Quite possibly, if researchers over at the National Institute of Standards and Technology (NIST) have anything to do with it. By simulating the trapping of ions in graphene while floating in a saline solution, the team has demonstrated how computational operations can be carried out. Using this same method, the researchers are confident it could be used in other applications such as energy storage, water filtration, or sensor technology.
Scientists have long considered the possibility of using some kind of liquid medium for computing and various methods have been proposed. But this particular approach is more advantageous as would need very little material in which to work and its soft components could easily mold to custom shapes find within the body. The NIST team’s approach is also much simpler than earlier proposals.
“Previous devices were much more elaborate and complex,” says NIST theorist Alex Smolyanitsky. “What this ion-trapping approach achieves is conceptual simplicity.

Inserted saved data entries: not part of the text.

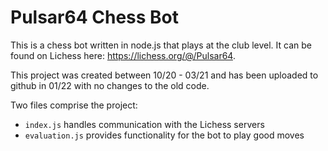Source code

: # Pulsar64 Chess Bot

This is a chess bot written in node.js that plays at the club level. It can be found on Lichess here: https://lichess.org/@/Pulsar64.

This project was created between 10/20 - 03/21 and has been uploaded to github in 01/22 with no changes to the old code. 

Two files comprise the project:
* ``index.js`` handles communication with the Lichess servers
* ``evaluation.js`` provides functionality for the bot to play good moves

In addition, the same exact device can act as both a transistor and a memory device — all you have to do is switch the input and output. This is a feature that comes directly from ion trapping.”
The simulations created by the NIST team focused on using a small sheet of graphene 5.5 x 6.4 nanometers (nm) in size with a minimum of one small hole that’s lined with oxygen atoms. In the simulations, the graphene was submerged in a solution of potassium chloride and water. As a result, the pores of the graphene sheet trapped the positively charged potassium ions.

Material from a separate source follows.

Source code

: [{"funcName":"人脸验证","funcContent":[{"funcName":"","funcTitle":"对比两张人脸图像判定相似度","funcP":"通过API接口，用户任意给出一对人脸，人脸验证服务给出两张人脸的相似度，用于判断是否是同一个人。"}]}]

The researchers found that by trapping a single potassium ion in each pore, prevented any extra loose ions penetrating through the graphene. They also found that this trapping and penetrating activity can be altered by applying varying voltage levels across the membrane creating logic operations with 0s 1s in the process.
Ions that are trapped in pores create a kind of electrical barrier around the membrane. Very close by, this electric field gives the ion the energy boost it needs to pass through, which is around 30 millivolts (mV). The membrane effectively turns off any penetration when voltages of less than 150 mV are applied across the membrane. When voltages of 300 mV or more are applied, membrane penetration is switched on. The more the voltage increases, the more likely it is that trapped ions will become lost due to the weakened electrical barrier.
The NIST simulations also revealed that the trapping of ions depends on the voltage that’s applied across the graphene sheet. When salt concentrations are low, the conductivity of the membrane coincides with that of low trapped ion occupancy and when salt concentrations are high, the membrane coincides with that of a high trapped ion occupancy. If a low voltage (denoted as 0) is applied with the corresponding level of salt, the pores of the membrane are filled up with trapped ions and it’s almost nonconductive. When a high voltage (denoted as 1) is applied fewer ions are trapped and the membrane becomes highly conductive.
Even the slightest variation in voltage applied to the membrane results in a fairly big change in either the charge or current of the membrane, suggesting that it may be possible to carry out sensitive switching. As a result, this would create somewhere to store information and help transistors carry out complex logic operations in the world of nanofluidic computing.